By definition, cognitive dissonance is the psychological discomfort a person feels when he or she holds conflicting beliefs about something simultaneously. When we’re involved with a narcissist, cognitive dissonance is a psychological state that keeps us clinging to a narcissistic partner even when we know he/she is completely incapable of ever loving us. In other words, we are torn between believing what we want to believe about someone and accepting what we know to be the truth (as horrible as that might be). Moments of cognitive dissonance can – and do – occur with everyone numerous times in a lifetime and every so often will actually result in our making important decisions that ultimately work in our best interest. Cognitive dissonance is not always a bad thing because it does, every so often, help us to weigh both sides of a situation so that we make the best choice based on the truth and on the facts.
Cognitive dissonance is not always a bad thing, that is, until it becomes the catalyst for our inability to 1) leave a narcissistic partner, 2) remain in a state of “no contact”, 3) not give in to the hoovering, or 4) recover from the whole ordeal when it is finally is really truly over.
Cognitive dissonance becomes a problem when it keeps us shackled to a codependency to hope that will never get us anywhere as long as we choose to remain chained.
The hardest part about letting go of the narcissist is our reluctance to accept what we already know to be true: that nothing about anything we experienced in our own mind was real…..that the narcissist didn’t love us (never did and never will)…that every precious moment, every kiss and caress, all those times when we thought he might be coming around and oh-how-glad-we-were-that-we-stuck-it-out…all those times that were, in essence, LIES. Yes, indeed, it was all fake. It was indeed a fabrication created by the narcissist to benefit the narcissist. We were stuck in the cognitive dissonance of loving a person that we know didn’t love us back.
Narcissists, in fact, have a strong dislike for their partners. All of the wonderful qualities that attracted him to his partner to begin with become a point of contention later down the road. At first, he tries to mirror these qualities, creating the soul mate effect and hooking us in. Later, he might keep us in the queue by future-faking events that give allusions of promise but never occur. Oh, but that didn’t mean he didn’t like me, does it? Certainly that wasn’t true the whole time, was it? Our cognitive dissonance prevents us from really believing it even with the cold hard facts laid out before us. The narcissist creates just enough plausible deniability to keep the cognitive dissonance alive. We want to give him the benefit of the doubt or another chance and sometimes we just want to look the other way. But no, we had such great sex he had to have loved me! Little did you know that having great sex with the narcissist changes nothing. he will still cheat and he will still lie. Little did we know!

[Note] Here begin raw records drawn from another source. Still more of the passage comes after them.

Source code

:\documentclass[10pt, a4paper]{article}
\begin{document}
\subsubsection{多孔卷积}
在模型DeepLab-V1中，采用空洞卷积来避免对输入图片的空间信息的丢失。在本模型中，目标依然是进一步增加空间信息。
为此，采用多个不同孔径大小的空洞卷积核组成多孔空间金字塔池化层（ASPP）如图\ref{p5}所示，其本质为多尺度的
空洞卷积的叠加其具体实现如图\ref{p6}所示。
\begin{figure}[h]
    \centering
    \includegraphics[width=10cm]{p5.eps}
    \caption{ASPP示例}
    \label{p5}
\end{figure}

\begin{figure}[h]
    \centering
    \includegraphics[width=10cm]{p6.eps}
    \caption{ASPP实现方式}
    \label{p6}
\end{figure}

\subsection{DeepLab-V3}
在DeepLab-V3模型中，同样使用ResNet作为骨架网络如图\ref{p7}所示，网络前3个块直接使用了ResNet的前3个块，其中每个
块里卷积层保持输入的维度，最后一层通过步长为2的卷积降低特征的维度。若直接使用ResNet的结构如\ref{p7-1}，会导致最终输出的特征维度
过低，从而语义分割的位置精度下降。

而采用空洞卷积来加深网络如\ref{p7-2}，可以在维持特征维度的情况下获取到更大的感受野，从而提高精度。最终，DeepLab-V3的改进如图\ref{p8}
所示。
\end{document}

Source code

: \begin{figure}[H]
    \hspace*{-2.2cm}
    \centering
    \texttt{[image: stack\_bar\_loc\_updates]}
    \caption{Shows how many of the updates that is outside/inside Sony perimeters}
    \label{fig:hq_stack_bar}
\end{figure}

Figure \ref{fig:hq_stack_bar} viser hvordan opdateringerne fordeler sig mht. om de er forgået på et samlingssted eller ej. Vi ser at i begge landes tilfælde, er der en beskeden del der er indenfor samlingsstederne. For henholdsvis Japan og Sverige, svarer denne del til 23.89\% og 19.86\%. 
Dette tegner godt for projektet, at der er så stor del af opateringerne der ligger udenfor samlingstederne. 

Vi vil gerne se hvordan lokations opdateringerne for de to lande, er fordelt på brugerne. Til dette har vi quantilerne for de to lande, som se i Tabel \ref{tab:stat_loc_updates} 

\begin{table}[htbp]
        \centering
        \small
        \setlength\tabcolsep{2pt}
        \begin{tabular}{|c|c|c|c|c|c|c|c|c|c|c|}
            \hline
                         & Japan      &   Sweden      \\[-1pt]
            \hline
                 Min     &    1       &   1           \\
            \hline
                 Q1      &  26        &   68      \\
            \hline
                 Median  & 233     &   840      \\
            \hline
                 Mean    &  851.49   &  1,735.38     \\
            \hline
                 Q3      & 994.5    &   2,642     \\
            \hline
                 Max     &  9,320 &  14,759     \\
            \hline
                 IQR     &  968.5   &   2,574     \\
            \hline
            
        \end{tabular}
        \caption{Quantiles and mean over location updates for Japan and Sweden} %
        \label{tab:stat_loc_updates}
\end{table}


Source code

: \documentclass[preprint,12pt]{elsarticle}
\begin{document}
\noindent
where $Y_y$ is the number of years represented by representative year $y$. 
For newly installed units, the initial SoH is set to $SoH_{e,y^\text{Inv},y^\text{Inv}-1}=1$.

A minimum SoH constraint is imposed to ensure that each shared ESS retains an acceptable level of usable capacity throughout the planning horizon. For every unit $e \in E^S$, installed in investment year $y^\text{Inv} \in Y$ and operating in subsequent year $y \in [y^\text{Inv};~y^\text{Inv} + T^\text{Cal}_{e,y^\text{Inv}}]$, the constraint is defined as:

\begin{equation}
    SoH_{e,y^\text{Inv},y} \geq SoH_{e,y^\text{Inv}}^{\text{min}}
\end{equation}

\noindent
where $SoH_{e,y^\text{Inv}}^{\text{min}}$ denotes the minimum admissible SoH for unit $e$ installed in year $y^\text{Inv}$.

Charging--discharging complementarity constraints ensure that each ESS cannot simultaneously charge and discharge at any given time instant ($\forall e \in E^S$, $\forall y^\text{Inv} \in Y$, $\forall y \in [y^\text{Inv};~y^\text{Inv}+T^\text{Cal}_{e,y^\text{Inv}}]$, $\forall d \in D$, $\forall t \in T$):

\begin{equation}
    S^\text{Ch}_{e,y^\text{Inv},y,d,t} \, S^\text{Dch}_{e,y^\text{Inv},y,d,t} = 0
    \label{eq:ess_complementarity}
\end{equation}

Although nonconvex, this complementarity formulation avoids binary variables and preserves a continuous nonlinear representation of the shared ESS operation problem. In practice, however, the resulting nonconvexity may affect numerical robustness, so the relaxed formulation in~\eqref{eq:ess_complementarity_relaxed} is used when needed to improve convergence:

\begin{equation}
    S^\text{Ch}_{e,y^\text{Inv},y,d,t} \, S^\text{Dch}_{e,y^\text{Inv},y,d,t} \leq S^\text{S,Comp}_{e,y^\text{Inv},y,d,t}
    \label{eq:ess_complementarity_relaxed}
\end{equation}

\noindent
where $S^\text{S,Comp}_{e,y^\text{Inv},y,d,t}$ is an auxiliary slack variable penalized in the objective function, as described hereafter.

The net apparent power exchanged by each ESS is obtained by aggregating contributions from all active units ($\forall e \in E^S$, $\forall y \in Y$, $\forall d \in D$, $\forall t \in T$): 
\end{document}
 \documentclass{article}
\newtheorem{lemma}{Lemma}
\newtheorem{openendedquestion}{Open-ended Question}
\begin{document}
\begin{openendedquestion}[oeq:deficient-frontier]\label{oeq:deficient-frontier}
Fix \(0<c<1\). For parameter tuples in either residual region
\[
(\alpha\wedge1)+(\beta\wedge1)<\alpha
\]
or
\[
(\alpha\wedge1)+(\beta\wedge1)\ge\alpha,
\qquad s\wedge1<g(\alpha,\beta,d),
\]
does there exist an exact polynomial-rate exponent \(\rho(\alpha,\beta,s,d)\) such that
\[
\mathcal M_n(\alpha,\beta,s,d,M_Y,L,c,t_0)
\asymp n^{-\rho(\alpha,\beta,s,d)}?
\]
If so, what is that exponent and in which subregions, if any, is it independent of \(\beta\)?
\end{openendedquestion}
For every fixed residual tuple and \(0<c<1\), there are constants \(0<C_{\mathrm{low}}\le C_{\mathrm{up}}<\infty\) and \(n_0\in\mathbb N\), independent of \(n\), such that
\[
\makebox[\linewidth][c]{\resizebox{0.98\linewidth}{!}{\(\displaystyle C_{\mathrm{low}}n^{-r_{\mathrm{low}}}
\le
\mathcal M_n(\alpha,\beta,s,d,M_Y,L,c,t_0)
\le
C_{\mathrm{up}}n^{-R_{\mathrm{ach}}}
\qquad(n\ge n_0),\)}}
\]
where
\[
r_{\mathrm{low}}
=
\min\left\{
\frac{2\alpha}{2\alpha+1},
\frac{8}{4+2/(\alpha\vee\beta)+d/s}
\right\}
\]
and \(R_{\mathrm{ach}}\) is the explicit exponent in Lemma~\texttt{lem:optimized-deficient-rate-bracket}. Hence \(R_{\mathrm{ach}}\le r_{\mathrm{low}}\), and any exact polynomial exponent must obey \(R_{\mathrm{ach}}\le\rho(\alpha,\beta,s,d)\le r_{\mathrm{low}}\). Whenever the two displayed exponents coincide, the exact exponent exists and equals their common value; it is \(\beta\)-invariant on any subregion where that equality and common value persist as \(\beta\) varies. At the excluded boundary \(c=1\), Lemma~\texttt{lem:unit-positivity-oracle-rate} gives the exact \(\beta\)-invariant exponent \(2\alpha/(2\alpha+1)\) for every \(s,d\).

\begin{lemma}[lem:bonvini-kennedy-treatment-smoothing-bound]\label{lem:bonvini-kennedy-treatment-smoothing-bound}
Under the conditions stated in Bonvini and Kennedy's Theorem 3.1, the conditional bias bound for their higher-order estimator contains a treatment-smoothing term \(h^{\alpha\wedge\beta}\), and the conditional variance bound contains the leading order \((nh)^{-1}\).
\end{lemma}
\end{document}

It’s a struggle to accept that our entire chaotic relationship was a fraud even when we know in our heart of hearts this is true. We want so much to believe that the narcissist must have loved us at some point in the relationship even though we know for a fact that no one who could have possibly loved us would have ever done the things that he did to us and behind our backs. Oh Good God…how do we deal with the pain of cognitive dissonance?
I will tell you now how I dealt with it and it’s really very simple. The one belief that saved me from LITERALLY dying of a broken heart throughout my 13-years with a narcissist motherfucker is my belief that all things have to be logical in order to be real. During the last three or so years of the relationship, I simply couldn’t take it anymore…the constant lying …the constant insult to my intelligence…and I started tossing out the same response to his bullshit: “I’m sorry, but that’s not logical. It simply couldn’t have happened that way. You’re lying!” and it absolutely infuriated him. He eventually resorted to mocking me about it. “Logical, logical, logical…I’m sick of your “logical” bullshit!” he would say, right before disappearing out the door and plunging me into a good long silent treatment. But I knew I was right because what HE said – whatever story he was telling me – wasn’t logical and I found comfort in that.
A person – even one as good at lying as a narcissist – can not argue with logic. I used logic to navigate my way through – and up and out of – the muddy waters of cognitive dissonance and you can too, my friends. I’m not saying it’s easy but how long can we continue to postpone our recovery based on the conflicting beliefs we have about the narcissist – especially when we know the truth! To escape the grief and emotional torment of cognitive dissonance, you have to make a choice between what you want to be true and what you know to be true and using logic is one way to ensure your choice will be the right one. You have to be confident in the truth that you know and you have to stand strong in your own defense. If you practice doing this, you will learn to do it naturally and you will eventually break free of the spinning mindset that clouds our ability to decide correctly. It is time, right now, to begin to finally make the right choices…..for yourself, for your children, for your future, and for your sanity.